Starting at the line that holds "1. Gunakan 70 gr tepung terigu kunci" and stopping at the line that holds "1. Persiapkan Secukupnya &gt;&gt;keju parut", restate the records below word for word, with both of those lines included.

----

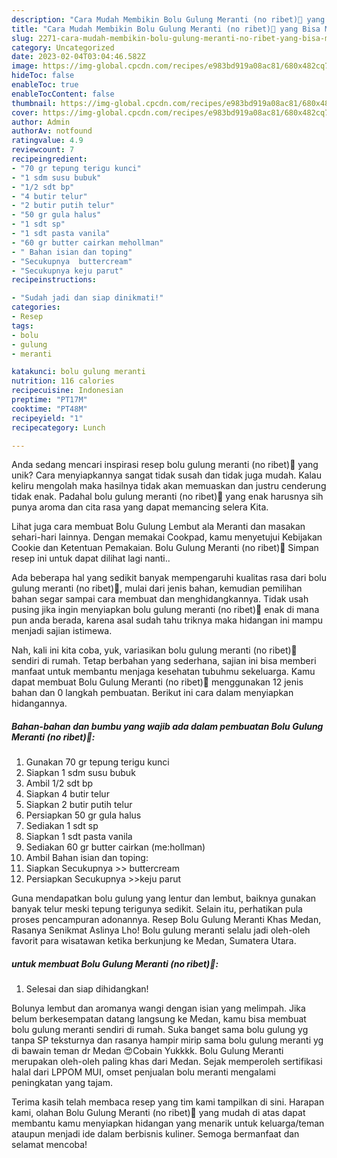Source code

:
 ```yaml
---
description: "Cara Mudah Membikin Bolu Gulung Meranti (no ribet)🤭 yang Bisa Manjain Lidah"
title: "Cara Mudah Membikin Bolu Gulung Meranti (no ribet)🤭 yang Bisa Manjain Lidah"
slug: 2271-cara-mudah-membikin-bolu-gulung-meranti-no-ribet-yang-bisa-manjain-lidah
category: Uncategorized
date: 2023-02-04T03:04:46.582Z
image: https://img-global.cpcdn.com/recipes/e983bd919a08ac81/680x482cq70/bolu-gulung-meranti-no-ribet-foto-resep-utama.jpg
hideToc: false
enableToc: true
enableTocContent: false
thumbnail: https://img-global.cpcdn.com/recipes/e983bd919a08ac81/680x482cq70/bolu-gulung-meranti-no-ribet-foto-resep-utama.jpg
cover: https://img-global.cpcdn.com/recipes/e983bd919a08ac81/680x482cq70/bolu-gulung-meranti-no-ribet-foto-resep-utama.jpg
author: Admin
authorAv: notfound
ratingvalue: 4.9
reviewcount: 7
recipeingredient:
- "70 gr tepung terigu kunci"
- "1 sdm susu bubuk"
- "1/2 sdt bp"
- "4 butir telur"
- "2 butir putih telur"
- "50 gr gula halus"
- "1 sdt sp"
- "1 sdt pasta vanila"
- "60 gr butter cairkan mehollman"
- " Bahan isian dan toping"
- "Secukupnya  buttercream"
- "Secukupnya keju parut"
recipeinstructions:

- "Sudah jadi dan siap dinikmati!"
categories:
- Resep
tags:
- bolu
- gulung
- meranti

katakunci: bolu gulung meranti 
nutrition: 116 calories
recipecuisine: Indonesian
preptime: "PT17M"
cooktime: "PT48M"
recipeyield: "1"
recipecategory: Lunch

---
```





Anda sedang mencari inspirasi resep bolu gulung meranti (no ribet)🤭 yang unik? Cara menyiapkannya sangat tidak susah dan tidak juga mudah. Kalau keliru mengolah maka hasilnya tidak akan memuaskan dan justru cenderung tidak enak. Padahal bolu gulung meranti (no ribet)🤭 yang enak harusnya sih punya aroma dan cita rasa yang dapat memancing selera Kita.





Lihat juga cara membuat Bolu Gulung Lembut ala Meranti dan masakan sehari-hari lainnya. Dengan memakai Cookpad, kamu menyetujui Kebijakan Cookie dan Ketentuan Pemakaian. Bolu Gulung Meranti (no ribet)🤭 Simpan resep ini untuk dapat dilihat lagi nanti..

Ada beberapa hal yang sedikit banyak mempengaruhi kualitas rasa dari bolu gulung meranti (no ribet)🤭, mulai dari jenis bahan, kemudian pemilihan bahan segar sampai cara membuat dan menghidangkannya. Tidak usah pusing jika ingin menyiapkan bolu gulung meranti (no ribet)🤭 enak di mana pun anda berada, karena asal sudah tahu triknya maka hidangan ini mampu menjadi sajian istimewa.






Nah, kali ini kita coba, yuk, variasikan bolu gulung meranti (no ribet)🤭 sendiri di rumah. Tetap berbahan yang sederhana, sajian ini bisa memberi manfaat untuk membantu menjaga kesehatan tubuhmu sekeluarga. Kamu dapat membuat Bolu Gulung Meranti (no ribet)🤭 menggunakan 12 jenis bahan dan 0 langkah pembuatan. Berikut ini cara dalam menyiapkan hidangannya.

<!--inarticleads1-->

##### Bahan-bahan dan bumbu yang wajib ada dalam pembuatan Bolu Gulung Meranti (no ribet)🤭:

1. Gunakan 70 gr tepung terigu kunci
1. Siapkan 1 sdm susu bubuk
1. Ambil 1/2 sdt bp
1. Siapkan 4 butir telur
1. Siapkan 2 butir putih telur
1. Persiapkan 50 gr gula halus
1. Sediakan 1 sdt sp
1. Siapkan 1 sdt pasta vanila
1. Sediakan 60 gr butter cairkan (me:hollman)
1. Ambil  Bahan isian dan toping:
1. Siapkan Secukupnya &gt;&gt; buttercream
1. Persiapkan Secukupnya &gt;&gt;keju parut


Guna mendapatkan bolu gulung yang lentur dan lembut, baiknya gunakan banyak telur meski tepung terigunya sedikit. Selain itu, perhatikan pula proses pencampuran adonannya. Resep Bolu Gulung Meranti Khas Medan, Rasanya Senikmat Aslinya Lho! Bolu gulung meranti selalu jadi oleh-oleh favorit para wisatawan ketika berkunjung ke Medan, Sumatera Utara. 

<!--inarticleads2-->

#####  untuk membuat Bolu Gulung Meranti (no ribet)🤭:


1. Selesai dan siap dihidangkan!

Bolunya lembut dan aromanya wangi dengan isian yang melimpah. Jika belum berkesempatan datang langsung ke Medan, kamu bisa membuat bolu gulung meranti sendiri di rumah. Suka banget sama bolu gulung yg tanpa SP teksturnya dan rasanya hampir mirip sama bolu gulung meranti yg di bawain teman dr Medan 😍Cobain Yukkkk. Bolu Gulung Meranti merupakan oleh-oleh paling khas dari Medan. Sejak memperoleh sertifikasi halal dari LPPOM MUI, omset penjualan bolu meranti mengalami peningkatan yang tajam. 

Terima kasih telah membaca resep yang tim kami tampilkan di sini. Harapan kami, olahan Bolu Gulung Meranti (no ribet)🤭 yang mudah di atas dapat membantu kamu menyiapkan hidangan yang menarik untuk keluarga/teman ataupun menjadi ide dalam berbisnis kuliner. Semoga bermanfaat dan selamat mencoba!
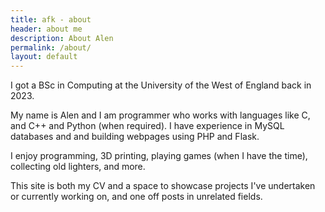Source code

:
 ```yaml
---
title: afk - about
header: about me
description: About Alen
permalink: /about/
layout: default
---
```


I got a BSc in Computing at the University of the West of England back in 2023. 

My name is Alen and I am programmer who works with languages like C, and C++ and Python (when required).
I have experience in MySQL databases and and building webpages using PHP and Flask.

I enjoy programming, 3D printing, playing games (when I have the time), collecting old lighters, and more.

This site is both my CV and a space to showcase projects I've undertaken or currently working on, and one off posts in unrelated fields.


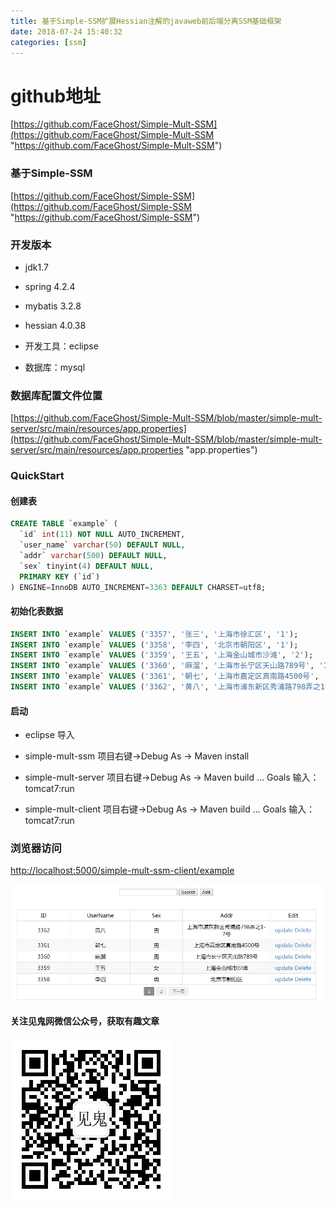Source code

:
 ```yaml
---
title: 基于Simple-SSM扩展Hessian注解的javaweb前后端分离SSM基础框架
date: 2018-07-24 15:40:32
categories: [ssm]
---
```


# github地址

 [https://github.com/FaceGhost/Simple-Mult-SSM](https://github.com/FaceGhost/Simple-Mult-SSM "https://github.com/FaceGhost/Simple-Mult-SSM")
 
### 基于Simple-SSM

 [https://github.com/FaceGhost/Simple-SSM](https://github.com/FaceGhost/Simple-SSM "https://github.com/FaceGhost/Simple-SSM")
<!-- more -->
### 开发版本

- jdk1.7 

- spring 4.2.4 

- mybatis 3.2.8 

- hessian 4.0.38

- 开发工具：eclipse

- 数据库：mysql


### 数据库配置文件位置

 [https://github.com/FaceGhost/Simple-Mult-SSM/blob/master/simple-mult-server/src/main/resources/app.properties](https://github.com/FaceGhost/Simple-Mult-SSM/blob/master/simple-mult-server/src/main/resources/app.properties
 "app.properties")

### QuickStart

#### 创建表

```sql 
CREATE TABLE `example` (
  `id` int(11) NOT NULL AUTO_INCREMENT,
  `user_name` varchar(50) DEFAULT NULL,
  `addr` varchar(500) DEFAULT NULL,
  `sex` tinyint(4) DEFAULT NULL,
  PRIMARY KEY (`id`)
) ENGINE=InnoDB AUTO_INCREMENT=3363 DEFAULT CHARSET=utf8;
```  
#### 初始化表数据

```sql 
INSERT INTO `example` VALUES ('3357', '张三', '上海市徐汇区', '1');
INSERT INTO `example` VALUES ('3358', '李四', '北京市朝阳区', '1');
INSERT INTO `example` VALUES ('3359', '王五', '上海金山城市沙滩', '2');
INSERT INTO `example` VALUES ('3360', '麻溜', '上海市长宁区天山路789号', '1');
INSERT INTO `example` VALUES ('3361', '朝七', '上海市嘉定区真南路4500号', '1');
INSERT INTO `example` VALUES ('3362', '黄八', '上海市浦东新区秀浦路798弄之1-7号', '1');
```  

#### 启动

- eclipse 导入

- simple-mult-ssm  项目右键->Debug  As  -> Maven install

- simple-mult-server 项目右键->Debug  As  -> Maven build ...  Goals 输入： tomcat7:run 

- simple-mult-client  项目右键->Debug  As  -> Maven build ...  Goals 输入： tomcat7:run 

### 浏览器访问

 [http://localhost:5000/simple-mult-ssm-client/example](http://localhost:5000/simple-mult-ssm-client/example"simple-mult-ssm-client")

![预览_01](/images/20180724/example_01.png)


#### 关注见鬼网微信公众号，获取有趣文章

![公共号](/images/20180724/faceghost_qc.jpg)

<div id="container"></div>
<link rel="stylesheet" href="https://imsun.github.io/gitment/style/default.css">
<script src="https://imsun.github.io/gitment/dist/gitment.browser.js"></script>
<script>
var gitment = new Gitment({
	id: '201807241540',
  owner: 'FaceGhost',
  repo: 'faceghost.github.io',
  oauth: {
    client_id: 'd227f784f22dc88d715b',
    client_secret: 'e80756438054505e8f1f625430d416dbb2865703',
  },
})
gitment.render('container')
</script>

----

_Written solution_.
1. Gunakan 70 gr tepung terigu kunci
1. Siapkan 1 sdm susu bubuk
1. Ambil 1/2 sdt bp
1. Siapkan 4 butir telur
1. Siapkan 2 butir putih telur
1. Persiapkan 50 gr gula halus
1. Sediakan 1 sdt sp
1. Siapkan 1 sdt pasta vanila
1. Sediakan 60 gr butter cairkan (me:hollman)
1. Ambil  Bahan isian dan toping:
1. Siapkan Secukupnya &gt;&gt; buttercream
1. Persiapkan Secukupnya &gt;&gt;keju parut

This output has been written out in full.